◆ What is needed
Find the string "hostname" in the records and copy each line where it occurs.

*** Data in this exercise

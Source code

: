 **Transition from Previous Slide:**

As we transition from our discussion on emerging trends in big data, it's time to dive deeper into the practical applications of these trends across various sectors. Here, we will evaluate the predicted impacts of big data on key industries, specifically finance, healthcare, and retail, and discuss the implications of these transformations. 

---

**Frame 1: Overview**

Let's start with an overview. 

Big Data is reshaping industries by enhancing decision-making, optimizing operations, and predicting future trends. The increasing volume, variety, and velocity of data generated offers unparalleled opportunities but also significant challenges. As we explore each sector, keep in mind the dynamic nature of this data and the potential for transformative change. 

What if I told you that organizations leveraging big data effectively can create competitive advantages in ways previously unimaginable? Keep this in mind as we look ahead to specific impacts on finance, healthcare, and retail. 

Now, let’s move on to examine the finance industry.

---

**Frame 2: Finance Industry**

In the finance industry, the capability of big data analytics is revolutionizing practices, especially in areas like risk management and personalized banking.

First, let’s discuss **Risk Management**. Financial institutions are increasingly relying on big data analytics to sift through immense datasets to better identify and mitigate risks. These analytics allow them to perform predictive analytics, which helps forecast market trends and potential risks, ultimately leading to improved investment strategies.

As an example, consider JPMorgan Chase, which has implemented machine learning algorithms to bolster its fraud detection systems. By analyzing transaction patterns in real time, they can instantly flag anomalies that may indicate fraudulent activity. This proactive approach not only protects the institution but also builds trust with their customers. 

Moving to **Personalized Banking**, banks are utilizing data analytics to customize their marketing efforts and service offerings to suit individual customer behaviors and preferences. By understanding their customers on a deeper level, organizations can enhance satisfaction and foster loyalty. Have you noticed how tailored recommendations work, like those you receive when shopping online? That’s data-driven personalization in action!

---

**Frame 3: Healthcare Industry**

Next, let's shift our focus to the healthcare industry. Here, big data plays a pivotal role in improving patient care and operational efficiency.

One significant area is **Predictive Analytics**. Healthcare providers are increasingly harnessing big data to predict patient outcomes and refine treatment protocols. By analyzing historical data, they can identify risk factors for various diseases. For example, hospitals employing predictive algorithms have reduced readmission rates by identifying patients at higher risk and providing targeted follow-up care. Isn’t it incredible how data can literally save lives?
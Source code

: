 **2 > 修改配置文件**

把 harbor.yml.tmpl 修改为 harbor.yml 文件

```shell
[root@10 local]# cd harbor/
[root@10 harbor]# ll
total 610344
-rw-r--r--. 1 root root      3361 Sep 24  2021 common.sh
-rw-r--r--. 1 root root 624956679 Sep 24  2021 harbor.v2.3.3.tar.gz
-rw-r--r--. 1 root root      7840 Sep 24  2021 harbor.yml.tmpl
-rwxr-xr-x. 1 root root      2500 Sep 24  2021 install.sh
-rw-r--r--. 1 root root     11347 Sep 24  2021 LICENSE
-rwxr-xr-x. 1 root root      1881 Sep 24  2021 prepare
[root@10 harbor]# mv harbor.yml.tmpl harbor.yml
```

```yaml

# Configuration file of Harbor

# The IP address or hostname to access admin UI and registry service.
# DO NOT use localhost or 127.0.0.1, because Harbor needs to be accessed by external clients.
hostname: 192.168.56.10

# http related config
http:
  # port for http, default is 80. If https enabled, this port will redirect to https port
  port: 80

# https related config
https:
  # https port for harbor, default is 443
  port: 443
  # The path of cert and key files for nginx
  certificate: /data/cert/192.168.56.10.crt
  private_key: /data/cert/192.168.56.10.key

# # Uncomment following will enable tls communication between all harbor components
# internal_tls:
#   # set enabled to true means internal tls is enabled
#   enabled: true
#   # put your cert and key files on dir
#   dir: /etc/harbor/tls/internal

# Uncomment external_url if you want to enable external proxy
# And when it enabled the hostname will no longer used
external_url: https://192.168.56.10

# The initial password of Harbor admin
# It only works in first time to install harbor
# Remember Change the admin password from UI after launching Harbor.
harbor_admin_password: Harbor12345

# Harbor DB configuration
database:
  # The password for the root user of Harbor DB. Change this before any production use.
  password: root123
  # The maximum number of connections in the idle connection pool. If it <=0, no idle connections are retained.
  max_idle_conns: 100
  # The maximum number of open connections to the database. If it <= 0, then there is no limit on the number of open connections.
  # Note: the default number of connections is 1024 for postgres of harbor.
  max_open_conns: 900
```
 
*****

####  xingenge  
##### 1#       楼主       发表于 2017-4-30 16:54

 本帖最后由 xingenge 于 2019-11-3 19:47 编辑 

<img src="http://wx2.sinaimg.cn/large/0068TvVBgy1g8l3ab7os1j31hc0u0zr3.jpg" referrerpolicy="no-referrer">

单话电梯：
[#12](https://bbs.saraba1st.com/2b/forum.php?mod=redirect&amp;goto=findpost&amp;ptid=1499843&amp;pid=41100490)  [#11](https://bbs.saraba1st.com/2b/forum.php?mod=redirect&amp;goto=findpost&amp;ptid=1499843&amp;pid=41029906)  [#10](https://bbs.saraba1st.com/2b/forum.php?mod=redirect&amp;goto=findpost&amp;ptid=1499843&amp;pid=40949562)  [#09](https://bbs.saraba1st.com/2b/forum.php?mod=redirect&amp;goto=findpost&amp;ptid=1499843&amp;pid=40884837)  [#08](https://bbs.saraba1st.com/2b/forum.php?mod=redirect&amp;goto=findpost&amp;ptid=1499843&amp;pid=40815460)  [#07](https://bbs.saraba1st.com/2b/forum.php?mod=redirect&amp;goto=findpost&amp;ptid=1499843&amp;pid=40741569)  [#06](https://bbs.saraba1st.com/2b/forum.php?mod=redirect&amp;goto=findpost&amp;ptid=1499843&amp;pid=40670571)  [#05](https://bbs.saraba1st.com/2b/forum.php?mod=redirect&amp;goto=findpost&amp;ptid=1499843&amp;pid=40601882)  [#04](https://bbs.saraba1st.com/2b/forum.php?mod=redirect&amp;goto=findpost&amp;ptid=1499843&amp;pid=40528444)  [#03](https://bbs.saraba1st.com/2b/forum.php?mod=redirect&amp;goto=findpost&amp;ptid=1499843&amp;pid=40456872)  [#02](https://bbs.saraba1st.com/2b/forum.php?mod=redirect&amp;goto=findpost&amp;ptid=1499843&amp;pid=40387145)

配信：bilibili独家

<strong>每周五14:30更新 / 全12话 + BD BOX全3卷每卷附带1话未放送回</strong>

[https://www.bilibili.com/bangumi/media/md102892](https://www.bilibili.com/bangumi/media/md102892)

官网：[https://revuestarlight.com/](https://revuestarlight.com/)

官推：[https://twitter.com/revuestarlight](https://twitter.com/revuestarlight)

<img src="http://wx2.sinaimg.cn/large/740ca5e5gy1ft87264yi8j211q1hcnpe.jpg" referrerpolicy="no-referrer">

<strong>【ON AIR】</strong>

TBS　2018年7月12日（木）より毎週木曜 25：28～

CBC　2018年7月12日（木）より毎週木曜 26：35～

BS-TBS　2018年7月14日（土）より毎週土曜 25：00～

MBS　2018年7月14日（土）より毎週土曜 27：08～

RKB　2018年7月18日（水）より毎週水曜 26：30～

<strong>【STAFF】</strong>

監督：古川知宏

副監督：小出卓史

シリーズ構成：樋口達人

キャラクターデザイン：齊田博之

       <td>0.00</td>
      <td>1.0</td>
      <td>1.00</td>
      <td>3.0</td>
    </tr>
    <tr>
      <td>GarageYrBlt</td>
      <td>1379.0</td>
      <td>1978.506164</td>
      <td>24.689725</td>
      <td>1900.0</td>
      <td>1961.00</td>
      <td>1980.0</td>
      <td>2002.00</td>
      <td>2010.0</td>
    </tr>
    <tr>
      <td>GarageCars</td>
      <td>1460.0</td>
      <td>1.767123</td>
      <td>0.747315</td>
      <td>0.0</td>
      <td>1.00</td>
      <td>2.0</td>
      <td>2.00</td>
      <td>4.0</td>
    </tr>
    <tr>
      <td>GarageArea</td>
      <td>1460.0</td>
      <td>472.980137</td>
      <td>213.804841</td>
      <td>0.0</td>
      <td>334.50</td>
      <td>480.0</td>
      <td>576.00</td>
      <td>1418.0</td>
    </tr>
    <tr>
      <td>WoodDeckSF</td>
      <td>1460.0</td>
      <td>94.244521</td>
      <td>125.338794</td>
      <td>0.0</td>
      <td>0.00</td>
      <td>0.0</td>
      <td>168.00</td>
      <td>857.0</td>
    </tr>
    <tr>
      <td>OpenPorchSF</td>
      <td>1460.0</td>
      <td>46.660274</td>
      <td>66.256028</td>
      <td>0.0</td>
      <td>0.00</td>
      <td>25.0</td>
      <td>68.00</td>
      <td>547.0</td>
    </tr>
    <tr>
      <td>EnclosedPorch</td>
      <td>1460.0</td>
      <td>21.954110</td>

******

◆ Exercise answer
# The IP address or hostname to access admin UI and registry service.
hostname: 192.168.56.10
# And when it enabled the hostname will no longer used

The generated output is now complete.